** Task goal **
Skip any pictures. Repeat the data exactly, from its first line through the line that holds "it requires the", both included.

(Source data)
━━━

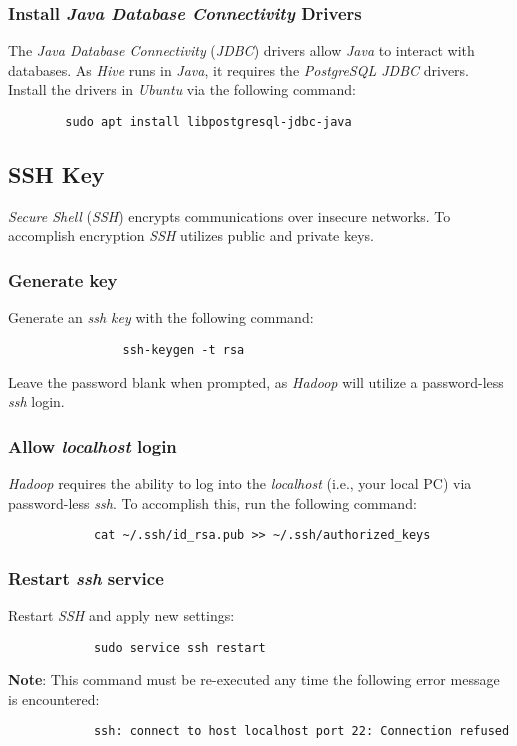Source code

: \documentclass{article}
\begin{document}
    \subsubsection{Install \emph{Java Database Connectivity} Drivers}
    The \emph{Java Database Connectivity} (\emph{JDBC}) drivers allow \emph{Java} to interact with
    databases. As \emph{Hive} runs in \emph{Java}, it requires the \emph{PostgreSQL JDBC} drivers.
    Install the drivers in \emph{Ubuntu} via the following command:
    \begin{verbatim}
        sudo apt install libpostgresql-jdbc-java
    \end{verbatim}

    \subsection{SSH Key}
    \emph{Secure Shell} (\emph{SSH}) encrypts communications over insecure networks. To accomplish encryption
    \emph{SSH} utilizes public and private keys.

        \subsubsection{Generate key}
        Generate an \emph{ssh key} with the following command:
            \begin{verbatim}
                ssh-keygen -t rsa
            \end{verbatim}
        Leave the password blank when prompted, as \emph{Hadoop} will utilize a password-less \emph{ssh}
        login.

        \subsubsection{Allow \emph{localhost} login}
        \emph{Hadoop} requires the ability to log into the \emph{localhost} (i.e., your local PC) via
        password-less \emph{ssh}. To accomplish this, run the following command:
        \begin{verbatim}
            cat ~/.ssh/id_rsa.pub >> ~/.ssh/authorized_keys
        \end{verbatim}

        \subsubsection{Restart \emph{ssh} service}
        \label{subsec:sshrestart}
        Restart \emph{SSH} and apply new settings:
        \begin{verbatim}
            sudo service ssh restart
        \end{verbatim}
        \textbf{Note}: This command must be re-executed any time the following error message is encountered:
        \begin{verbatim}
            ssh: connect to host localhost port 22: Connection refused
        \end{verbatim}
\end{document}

━━━

** Answer section **
Source code

: \documentclass{article}
\begin{document}
    \subsubsection{Install \emph{Java Database Connectivity} Drivers}
    The \emph{Java Database Connectivity} (\emph{JDBC}) drivers allow \emph{Java} to interact with
    databases. As \emph{Hive} runs in \emph{Java}, it requires the \emph{PostgreSQL JDBC} drivers.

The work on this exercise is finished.